Their quickest time over the combined eight days of testing at the Circuit de Catalunya ranked seventh-quickest of the eleven teams. Just Williams, Caterham, Marussia and Toro Rosso were slower.

Red Bull usually play a cagey game in testing and this year they took that to even greater lengths. Three consecutive championship doubles mean their rivals scrutinize every move they make, especially at this critical time of the season.

When the RB9 ventured out onto the track in Spain the Red Bull mechanics awaited its return with screen and barriers to keep the photographers back. Mechanics jostled to keep lenses from getting a clear view of the car.

The team gave away little on the track. There were no headline-grabbing runs for fastest time. But in trying not to reveal too much about their car, did they create problems for themselves?

Sebastian Vettel admitted the team hadn’t got what it wanted out of last week’s two days of dry running: “I think it’s extremely difficult to pinpoint the exact area [we need to improve] as the tires are not consistent enough.”

But to a man those who watched the RB9s on the track reported they looked stable and swift.

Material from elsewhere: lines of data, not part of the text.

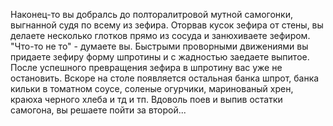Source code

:Наконец-то вы добралсь до полторалитровой мутной самогонки, выгнанной судя по всему из зефира.
Оторвав кусок зефира от стены, вы делаете несколько глотков прямо из сосуда и занюхиваете зефиром.
"Что-то не то" - думаете вы. 
Быстрыми проворными движениями вы придаете зефиру форму шпротины и с жадностью заедаете выпитое.
После успешного превращения зефира в шпротину вас уже не остановить. 
Вскоре на столе появляется остальная банка шпрот, банка кильки в томатном соусе, соленые огурчики, 
маринованый хрен, краюха черного хлеба и тд и тп.
Вдоволь поев и выпив остатки самогона, вы решаете пойти за второй...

It did not look like a slow car, just one that was carrying a lot of fuel. And a full tank at this track carries a lap time penalty of up to five seconds.

So will Red Bull’s 2.4s gap to Nico Rosberg’s 1’20.130 flyer on Sunday be the cause for sleepless nights in Milton Keynes? Don’t count on it. As Vettel made clear: “Where we are now on the time sheet is not that important.”

Keith Collantine is the editor of Formula One blog F1 Fanatic. Follow F1 Fanatic on Twitter.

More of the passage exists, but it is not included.